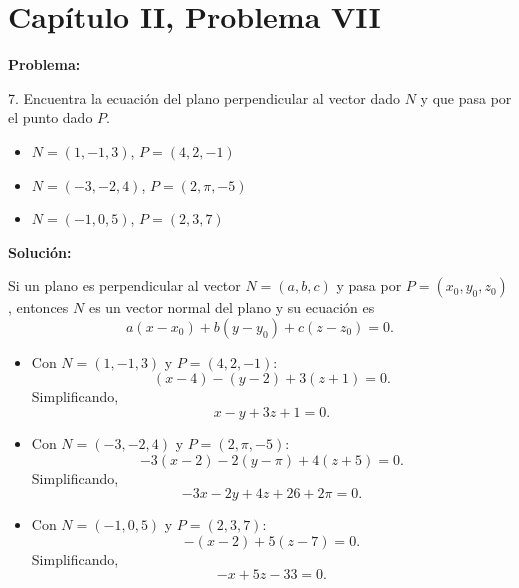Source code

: \section*{Capítulo II, Problema VII}

\textbf{Problema:}

7. Encuentra la ecuación del plano perpendicular al vector dado $N$ y que pasa por el punto dado $P$.

\begin{itemize}
    \item[(a)] $N = (1, -1, 3)$, $P = (4, 2, -1)$
    \item[(b)] $N = (-3, -2, 4)$, $P = (2, \pi, -5)$
    \item[(c)] $N = (-1, 0, 5)$, $P = (2, 3, 7)$
\end{itemize}

\textbf{Solución:}

Si un plano es perpendicular al vector $N = (a,b,c)$ y pasa por $P = (x_0,y_0,z_0)$, entonces $N$ es un vector normal del plano y su ecuación es
\[
    a(x-x_0) + b(y-y_0) + c(z-z_0) = 0.
\]

\begin{itemize}
    \item[(a)] Con $N = (1,-1,3)$ y $P = (4,2,-1)$:
    \[
        (x-4) - (y-2) + 3(z+1) = 0.
    \]
    Simplificando,
    \[
        x - y + 3z + 1 = 0.
    \]

    \item[(b)] Con $N = (-3,-2,4)$ y $P = (2,\pi,-5)$:
    \[
        -3(x-2) - 2(y-\pi) + 4(z+5) = 0.
    \]
    Simplificando,
    \[
        -3x - 2y + 4z + 26 + 2\pi = 0.
    \]

    \item[(c)] Con $N = (-1,0,5)$ y $P = (2,3,7)$:
    \[
        -(x-2) + 5(z-7) = 0.
    \]
    Simplificando,
    \[
        -x + 5z - 33 = 0.
    \]
\end{itemize}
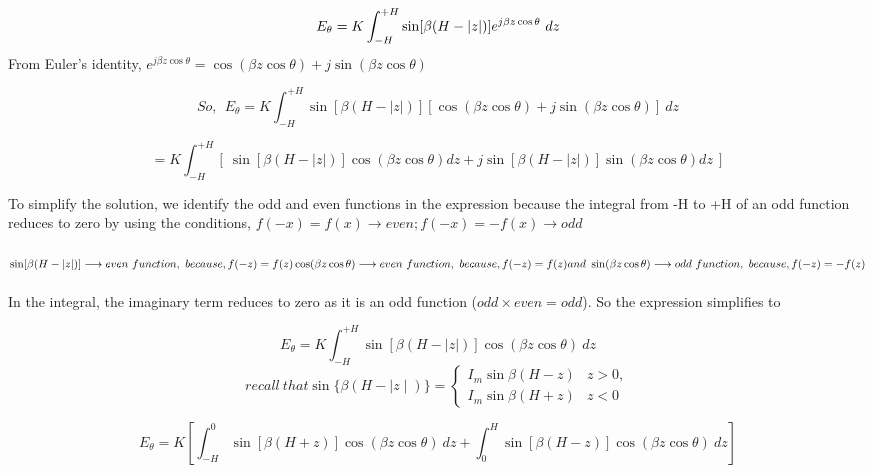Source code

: $$
E_\theta = K\int^{+H}_{-H}
\sin[\beta(H - |z|)]e^{j\beta z\cos\theta}\ dz\\
$$
From Euler's identity, $e^{j\beta z\cos\theta} = \cos(\beta z\cos\theta) + j\sin(\beta z\cos\theta)$

\begin{dmath*}
	So, \ \ E_\theta = K\int^{+H}_{-H}
	\sin[\beta(H - |z|)]\left[\cos(\beta z\cos\theta) + j\sin(\beta z\cos\theta)\right]\ dz
\end{dmath*}

\begin{dmath*}
	= K\int^{+H}_{-H}\left[\
	\sin[\beta(H - |z|)]\cos(\beta z\cos\theta)dz + j\sin[\beta(H - |z|)]\sin(\beta z\cos\theta)dz \ \right]
\end{dmath*}

To simplify the solution, we identify the odd and even functions in the expression because the integral from -H to +H of an odd function reduces to zero by using the conditions, $f(-x) = f(x)\longrightarrow even; f(-x) = -f(x)\longrightarrow odd$ \\\\
$\sin[\beta(H - |z|)] \longrightarrow even\ function,\ because, f(-z) = f(z)\\\\
\cos(\beta z\cos\theta)\longrightarrow even\ function,\ because, f(-z) = f(z)\\\\ and  \ 
 \sin(\beta z\cos\theta)\longrightarrow odd\ function,\ because, f(-z) = -f(z)
$

\paragraph{}
In the integral, the imaginary term reduces to zero as it is an odd function ($odd \times even = odd$). So the expression simplifies to 

$$
E_\theta = K\int^{+H}_{-H}\sin[\beta(H - |z|)]\cos(\beta z\cos\theta)\ dz
$$
$$
recall \ that \sin \{\beta(H - \mid z\mid)\} = \begin{cases} I_m\sin{\beta(H - z)}& \text{$z > 0,$}\\
	I_m\sin{\beta(H + z)}&\text{$z < 0$}	\end{cases}
$$

\begin{dmath*}
	E_\theta = K\left[ \int^0_{-H}\sin[\beta(H + z)]\cos(\beta z\cos\theta)\ dz + 
	\int^H_0\sin[\beta(H - z)]\cos(\beta z\cos\theta)\ dz \right]
\end{dmath*}

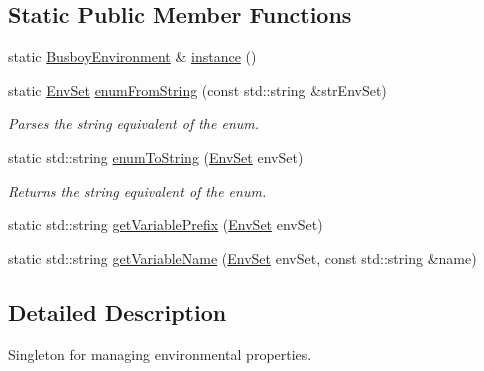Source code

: \subsection*{Static Public Member Functions}
\begin{DoxyCompactItemize}
\item 
static \hyperlink{classBUSBOY_1_1BusboyEnvironment}{BusboyEnvironment} \& \hyperlink{classBUSBOY_1_1BusboyEnvironment_a06ca687507e5be7e839aa4d4de5f8931}{instance} ()
\item 
static \hyperlink{classBUSBOY_1_1BusboyEnvironment_a1ff6c2014ac112710c1a91fcefd18f58}{EnvSet} \hyperlink{classBUSBOY_1_1BusboyEnvironment_a51027f0a6a448a5b8bf4588a9055fdb6}{enumFromString} (const std::string \&strEnvSet)
\begin{DoxyCompactList}\small\item\em Parses the string equivalent of the enum. \item\end{DoxyCompactList}\item 
static std::string \hyperlink{classBUSBOY_1_1BusboyEnvironment_a4566e20c382a55bb6d733c1a72282461}{enumToString} (\hyperlink{classBUSBOY_1_1BusboyEnvironment_a1ff6c2014ac112710c1a91fcefd18f58}{EnvSet} envSet)
\begin{DoxyCompactList}\small\item\em Returns the string equivalent of the enum. \item\end{DoxyCompactList}\item 
static std::string \hyperlink{classBUSBOY_1_1BusboyEnvironment_a29a094cb93bb81775005cf2ad71106e2}{getVariablePrefix} (\hyperlink{classBUSBOY_1_1BusboyEnvironment_a1ff6c2014ac112710c1a91fcefd18f58}{EnvSet} envSet)
\item 
static std::string \hyperlink{classBUSBOY_1_1BusboyEnvironment_ad856c8aeab75e7498f50b8ee9b5b70a5}{getVariableName} (\hyperlink{classBUSBOY_1_1BusboyEnvironment_a1ff6c2014ac112710c1a91fcefd18f58}{EnvSet} envSet, const std::string \&name)
\end{DoxyCompactItemize}


\subsection{Detailed Description}
Singleton for managing environmental properties. 

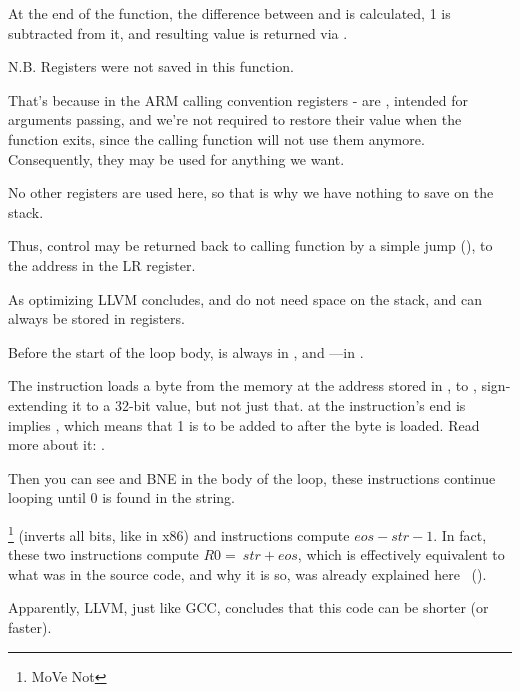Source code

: At the end of the function, the difference between 
 and  is calculated, 1 is subtracted from it, and resulting value is returned
via .

N.B. Registers were not saved in this function.

That's because in the ARM calling convention registers - are , 
intended for arguments passing,
and we're not required to restore their value when the function exits, 
since the calling function will not use them anymore.
Consequently, they may be used for anything we want.

No other registers are used here, so that is why we have nothing to save on the stack.

Thus, control may be returned back to calling function by a simple jump (),
to the address in the \ac{LR} register.

\myparagraphold{\OptimizingXcodeIV (\ThumbMode)}



As optimizing LLVM concludes,  and  do not need space on the stack, and can always be stored in registers.

Before the start of the loop body,  is always in , 
and ---in .

The  instruction loads a byte from the memory at the address stored in , to , sign-extending it to a 32-bit value, but not just that.
 at the instruction's end is implies , which means that 1 is to be added to  after the byte is loaded.
Read more about it: .

Then you can see \CMP and \ac{BNE} in the body of the loop, these instructions continue looping until 0 is found in the string.

\footnote{MoVe Not} (inverts all bits, like \NOT in x86) and \ADD instructions compute $eos - str - 1$.
In fact, these two instructions compute $R0 = ~str + eos$, 
which is effectively equivalent to what was in the source code, and why it is so, was already explained here
~().

Apparently, LLVM, just like GCC, concludes that this code can be shorter (or faster).

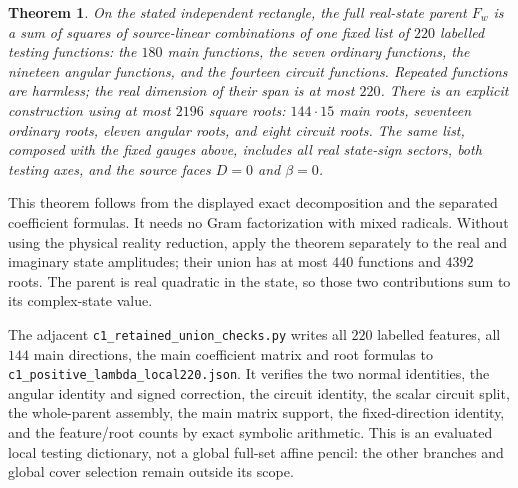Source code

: \documentclass[11pt]{article}
\newtheorem{theorem}{Theorem}
\begin{document}
\begin{theorem}
On the stated independent rectangle, the full real-state parent
$F_w$ is a sum of squares of source-linear combinations of one
fixed list of $220$ labelled testing functions: the $180$ main
functions, the seven ordinary functions, the nineteen angular
functions, and the fourteen circuit functions. Repeated functions
are harmless; the real dimension of their span is at most $220$.
There is an explicit construction using at most $2196$ square
roots: $144\cdot15$ main roots, seventeen ordinary roots, eleven
angular roots, and eight circuit roots. The same list, composed
with the fixed gauges above, includes all real state-sign sectors,
both testing axes, and the source faces $D=0$ and $\beta=0$.
\end{theorem}

This theorem follows from the displayed exact decomposition and
the separated coefficient formulas. It needs no Gram factorization
with mixed radicals. Without using the physical reality reduction,
apply the theorem separately to the real and imaginary state
amplitudes; their union has at most $440$ functions and $4392$
roots. The parent is real quadratic in the state, so those two
contributions sum to its complex-state value.

The adjacent \texttt{c1\_retained\_union\_checks.py} writes all
$220$ labelled features, all $144$ main directions, the main
coefficient matrix and root formulas to
\texttt{c1\_positive\_lambda\_local220.json}. It verifies the two
normal identities, the angular identity and signed correction,
the circuit identity, the scalar circuit split, the whole-parent
assembly, the main matrix support, the fixed-direction identity,
and the feature/root counts by exact symbolic arithmetic.
This is an evaluated local testing dictionary, not a global
full-set affine pencil: the other branches and global cover
selection remain outside its scope.
\end{document}
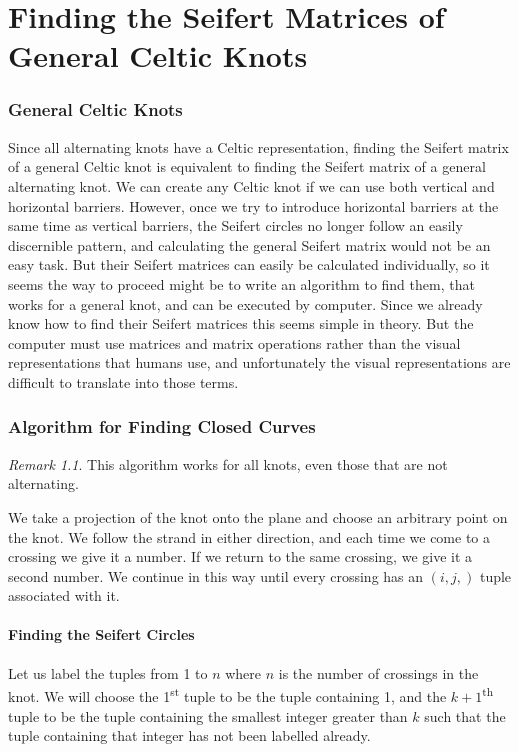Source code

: \documentclass[10pt,a4paper]{report}
\theoremstyle{definition}
\theoremstyle{remark}
\newtheorem*{remark}{Remark}
\theoremstyle{example}
\begin{document}
 \chapter{Finding the Seifert Matrices of General Celtic Knots}
 \subsection{General Celtic Knots}
 Since all alternating knots have a Celtic representation, finding the Seifert matrix of a general Celtic knot is equivalent to finding the Seifert matrix of a general alternating knot. We can create any Celtic knot if we can use both vertical and horizontal barriers. However, once we try to introduce horizontal barriers at the same time as vertical barriers, the Seifert circles no longer follow an easily discernible pattern, and calculating the general Seifert matrix would not be an easy task. But their Seifert matrices can easily be calculated individually, so it seems the way to proceed might be to write an algorithm to find them, that works for a general knot, and can be executed by computer. Since we already know how to find their Seifert matrices this seems simple in theory. But the computer must use matrices and matrix operations rather than the visual representations that humans use, and unfortunately the visual representations are difficult to translate into those terms.
  \subsection{Algorithm for Finding Closed Curves}
  \begin{remark}
This algorithm works for all knots, even those that are not alternating. 
\end{remark}
 We take a projection of the knot onto the plane and choose an arbitrary point on the knot. We follow the strand in either direction, and each time we come to a crossing we give it a number. If we return to the same crossing, we give it a second number. We continue in this way until every crossing has an $(i,j,)$ tuple associated with it. 
\subsubsection{Finding the Seifert Circles}
 Let us label the tuples from 1 to $n$ where $n$ is the number of crossings in the knot. We will choose the 1\textsuperscript{st} tuple to be the tuple containing 1, and the ${k+1}$\textsuperscript{th} tuple to be the tuple containing the smallest integer greater than $k$ such that the tuple containing that integer has not been labelled already. 
 
\end{document}
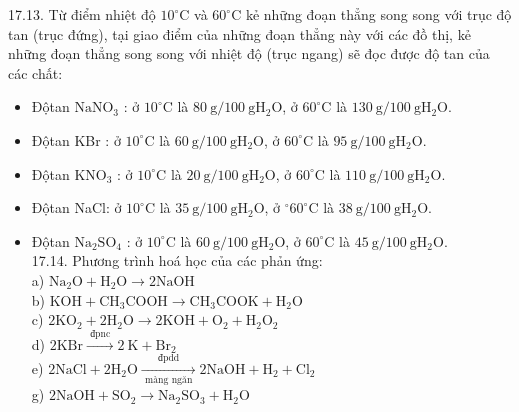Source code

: \documentclass[10pt]{article}
\begin{document}
17.13. Từ điểm nhiệt độ $10^{\circ} \mathrm{C}$ và $60^{\circ} \mathrm{C}$ kẻ những đoạn thẳng song song với trục độ tan (trục đứng), tại giao điểm của những đoạn thẳng này với các đồ thị, kẻ những đoạn thẳng song song với nhiệt độ (trục ngang) sẽ đọc được độ tan của các chất:

\begin{itemize}
  \item Độtan $\mathrm{NaNO}_{3}$ : ở $10^{\circ} \mathrm{C}$ là $80 \mathrm{~g} / 100 \mathrm{~g} \mathrm{H}_{2} \mathrm{O}$, ở $60^{\circ} \mathrm{C}$ là $130 \mathrm{~g} / 100 \mathrm{~g} \mathrm{H}_{2} \mathrm{O}$.
  \item Độtan KBr : ở $10^{\circ} \mathrm{C}$ là $60 \mathrm{~g} / 100 \mathrm{~g} \mathrm{H}_{2} \mathrm{O}$, ở $60^{\circ} \mathrm{C}$ là $95 \mathrm{~g} / 100 \mathrm{~g} \mathrm{H}_{2} \mathrm{O}$.
  \item Độtan $\mathrm{KNO}_{3}$ : ở $10^{\circ} \mathrm{C}$ là $20 \mathrm{~g} / 100 \mathrm{~g} \mathrm{H}_{2} \mathrm{O}$, ở $60^{\circ} \mathrm{C}$ là $110 \mathrm{~g} / 100 \mathrm{~g} \mathrm{H}_{2} \mathrm{O}$.
  \item Độtan NaCl: ở $10^{\circ} \mathrm{C}$ là $35 \mathrm{~g} / 100 \mathrm{~g} \mathrm{H}_{2} \mathrm{O}$, ở $^{\circ} 60^{\circ} \mathrm{C}$ là $38 \mathrm{~g} / 100 \mathrm{~g} \mathrm{H}_{2} \mathrm{O}$.
  \item Độtan $\mathrm{Na}_{2} \mathrm{SO}_{4}$ : ở $10^{\circ} \mathrm{C}$ là $60 \mathrm{~g} / 100 \mathrm{~g} \mathrm{H}_{2} \mathrm{O}$, ở $60^{\circ} \mathrm{C}$ là $45 \mathrm{~g} / 100 \mathrm{~g} \mathrm{H}_{2} \mathrm{O}$.\\
17.14. Phương trình hoá học của các phản ứng:\\
a) $\mathrm{Na}_{2} \mathrm{O}+\mathrm{H}_{2} \mathrm{O} \rightarrow 2 \mathrm{NaOH}$\\
b) $\mathrm{KOH}+\mathrm{CH}_{3} \mathrm{COOH} \rightarrow \mathrm{CH}_{3} \mathrm{COOK}+\mathrm{H}_{2} \mathrm{O}$\\
c) $2 \mathrm{KO}_{2}+2 \mathrm{H}_{2} \mathrm{O} \rightarrow 2 \mathrm{KOH}+\mathrm{O}_{2}+\mathrm{H}_{2} \mathrm{O}_{2}$\\
d) $2 \mathrm{KBr} \xrightarrow{\text { đpnc }} 2 \mathrm{~K}+\mathrm{Br}_{2}$\\
e) $2 \mathrm{NaCl}+2 \mathrm{H}_{2} \mathrm{O} \xrightarrow[\text { màng ngăn }]{\text { đpdd }} 2 \mathrm{NaOH}+\mathrm{H}_{2}+\mathrm{Cl}_{2}$\\
g) $2 \mathrm{NaOH}+\mathrm{SO}_{2} \rightarrow \mathrm{Na}_{2} \mathrm{SO}_{3}+\mathrm{H}_{2} \mathrm{O}$\\

\end{itemize}
\end{document}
....................
**Task item**
Throughout the material above, find each line with "full" and return it.

**Output of the exercise**
On the stated independent rectangle, the full real-state parent
full-set affine pencil: the other branches and global cover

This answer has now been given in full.